§ WHAT IS BEING ASKED
The entries below contain a stretch that opens with the line containing "ist, dass die" and closes with the line containing "noch den Zweiten"; set down that stretch exactly, both ends included, and nothing else.

§ DATA RECORDS
□ □ □ □ □ □ □

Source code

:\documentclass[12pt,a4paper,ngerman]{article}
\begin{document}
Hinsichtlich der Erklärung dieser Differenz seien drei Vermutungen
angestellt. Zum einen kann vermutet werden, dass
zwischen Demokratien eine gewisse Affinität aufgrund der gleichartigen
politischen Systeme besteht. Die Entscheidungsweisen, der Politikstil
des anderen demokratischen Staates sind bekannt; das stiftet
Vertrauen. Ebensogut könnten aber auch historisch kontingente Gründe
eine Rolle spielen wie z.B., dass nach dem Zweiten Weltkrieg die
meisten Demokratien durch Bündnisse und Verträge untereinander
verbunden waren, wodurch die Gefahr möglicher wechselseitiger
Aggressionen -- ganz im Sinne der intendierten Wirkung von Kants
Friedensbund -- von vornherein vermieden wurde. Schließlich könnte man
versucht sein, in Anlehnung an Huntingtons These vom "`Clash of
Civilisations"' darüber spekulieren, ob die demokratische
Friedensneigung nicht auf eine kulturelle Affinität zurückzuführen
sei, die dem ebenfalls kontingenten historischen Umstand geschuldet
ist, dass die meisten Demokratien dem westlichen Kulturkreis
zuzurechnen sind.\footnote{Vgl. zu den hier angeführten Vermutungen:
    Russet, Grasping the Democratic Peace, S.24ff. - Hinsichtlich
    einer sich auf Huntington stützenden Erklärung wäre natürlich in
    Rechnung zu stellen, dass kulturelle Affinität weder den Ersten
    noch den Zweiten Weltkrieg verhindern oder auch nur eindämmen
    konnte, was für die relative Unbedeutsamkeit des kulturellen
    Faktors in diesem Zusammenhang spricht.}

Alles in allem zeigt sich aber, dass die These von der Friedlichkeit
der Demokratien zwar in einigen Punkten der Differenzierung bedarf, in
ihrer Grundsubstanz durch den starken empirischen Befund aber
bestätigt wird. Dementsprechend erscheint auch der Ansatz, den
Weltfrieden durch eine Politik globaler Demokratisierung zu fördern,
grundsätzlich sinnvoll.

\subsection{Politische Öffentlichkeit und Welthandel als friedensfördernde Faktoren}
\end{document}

□ □ □ □ □ □ □

§ TASK SOLUTION
ist, dass die meisten Demokratien dem westlichen Kulturkreis
zuzurechnen sind.\footnote{Vgl. zu den hier angeführten Vermutungen:
    Russet, Grasping the Democratic Peace, S.24ff. - Hinsichtlich
    einer sich auf Huntington stützenden Erklärung wäre natürlich in
    Rechnung zu stellen, dass kulturelle Affinität weder den Ersten
    noch den Zweiten Weltkrieg verhindern oder auch nur eindämmen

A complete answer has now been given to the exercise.